Apa isi tulisan, gambar dan audio video yang diposkan di media sosial tadi? Jika itu sesuatu yang baik akan bermanfaat bagi orang lain. Andai sesuatu yang benar akan mencerahkan orang lain. Misalnya sesuatu yang menginspirasi akan memotivasi orang lain. Bagaimana jika itu sesuatu kabar bohong, melanggar norma etika atau menyinggung isu sara? Tentu bukan pujian dan apresiasi yang diterima, melainkan caci maki, hujatan bahkan tuntutan yang dituai.
Jika terjadi seperti itu, tutup akun media sosial saja. Beres kan? Tidak semudah itu. Tayangan media sosial itu telah menyebar dan jejak digital tersimpan di dunia maya. Itu bisa digunakan oleh pihak yang tidak menyukai, kontra atau tersinggung dengan tayangan itu. Reaksi negatif atas sesuatu yang kita poskan di media sosial, tidak sebatas komentar pedas penuh caci maki, bisa juga reaksi yang bersifat fisik dan mental.
Orang yang kita kenal mulai menjaga jarak atau menjauh. Mulai dari memutus pertemanan di media sosial atau bahkan benar-benar di kehidupan nyata. Bisa juga orang lain atau sekelompok orang mendatangi untuk meminta klarifikasi atau pertanggungjawaban. Bahkan bisa jadi ada yang menuntut secara hukum atas sesuatu yang diunggah di media sosial.

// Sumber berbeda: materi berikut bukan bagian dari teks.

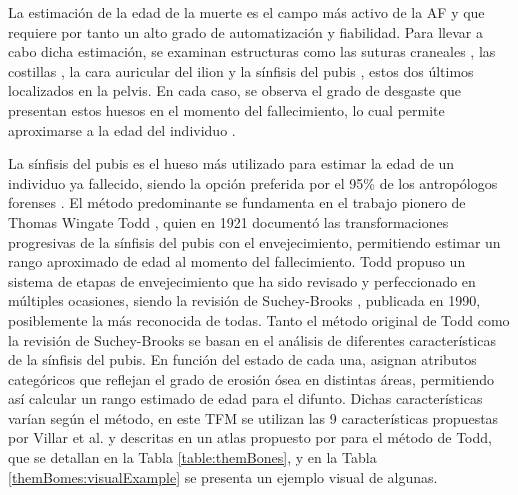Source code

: La estimación de la edad de la muerte es el campo más activo de la AF \cite{ubelaker_recent_2020} y que requiere por tanto un alto grado de automatización y fiabilidad. Para llevar a cabo dicha estimación, se examinan estructuras como las suturas craneales \cite{skullAF}, las costillas \cite{icscan1984age}, la cara auricular del ilion \cite{osborne_reconsidering_2004} y la sínfisis del pubis \cite{garvin_current_2012}, estos dos últimos localizados en la pelvis. En cada caso, se observa el grado de desgaste que presentan estos huesos en el momento del fallecimiento, lo cual permite aproximarse a la edad del individuo \cite{RefWorks:RefID:12-black2011forensic}.

La sínfisis del pubis es el hueso más utilizado para estimar la edad de un individuo ya fallecido, siendo la opción preferida por el 95\% de los antropólogos forenses \cite{garvin_current_2012}. El método predominante se fundamenta en el trabajo pionero de Thomas Wingate Todd \cite{RefWorks:RefID:19-todd1921age}, quien en 1921 documentó las transformaciones progresivas de la sínfisis del pubis con el envejecimiento, permitiendo estimar un rango aproximado de edad al momento del fallecimiento. Todd propuso un sistema de etapas de envejecimiento que ha sido revisado y perfeccionado en múltiples ocasiones, siendo la revisión de Suchey-Brooks \cite{RefWorks:RefID:20-brooks1990skeletal}, publicada en 1990, posiblemente la más reconocida de todas. Tanto el método original de Todd como la revisión de Suchey-Brooks se basan en el análisis de diferentes características de la sínfisis del pubis. En función del estado de cada una, asignan atributos categóricos que reflejan el grado de erosión ósea en distintas áreas, permitiendo así calcular un rango estimado de edad para el difunto. Dichas características varían según el método, en este TFM se utilizan las 9 características propuestas por Villar et al. \cite{villar2017first} y descritas en un atlas propuesto por \cite{irurita2025pubic} para el método de Todd, que se detallan en la Tabla \ref{table:themBones}, y en la Tabla \ref{themBomes:visualExample} se presenta un ejemplo visual de algunas.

Apa yang dipikirkan? Ingat, think! True, apakah yang akan kita poskan itu sesuatu yang dapat dibenarkan oleh norma dan etika. Hurtfull, apakah ini akan menyinggung dan menyakiti orang lain dan kelompok tertentu. Ilegall, jangan-jagan isi yang diposkan itu melanggar peraturan yang berlaku. Necessary, seberapa perlu atau penting kita mengeposkan tulisan, foto dan audio video ini. Dan kind, apakah ini baik untuk diri sendiri, keluarga kita, institusi tempat bekerja dan baik juga untuk masyarakat.
Jika sesuatu itu tidak benar, menyinggung orang lain bahkan melanggar aturan, dan ternyata tidak perlu atau tidak baik, mengapa harus diposkan di media sosial? Mengapa tidak menahan diri saja. Atau mengeposkan sesuatu dari cara pandang berbeda yang lebih bermanfaat dan menginspirasi orang lain?
Adalah perilaku bijak untuk menahan diri berkomentar atau menayangkan sesuatu di media sosial atas masalah yang berbau politis, isu sara dan masalah sensitif lain. Tanpa bosan mengingatkan, apa yang dilakukan dan diposkan di media sosial, akan berdampak tidak hanya pada diri sendiri, tetapi juga keluarga, institusi dan masyarakat.
Seperti pepatah, mulutmu harimaumu. Demikian juga media sosialmu adalah harimaumu. Berhati-hati mengucapkan lisan dari mulut, bijak pula mengeposkan sesuatu melalui media sosial. Jangan pula karena takut “harimau”, kita memilih tidak “bermulut”. Lho!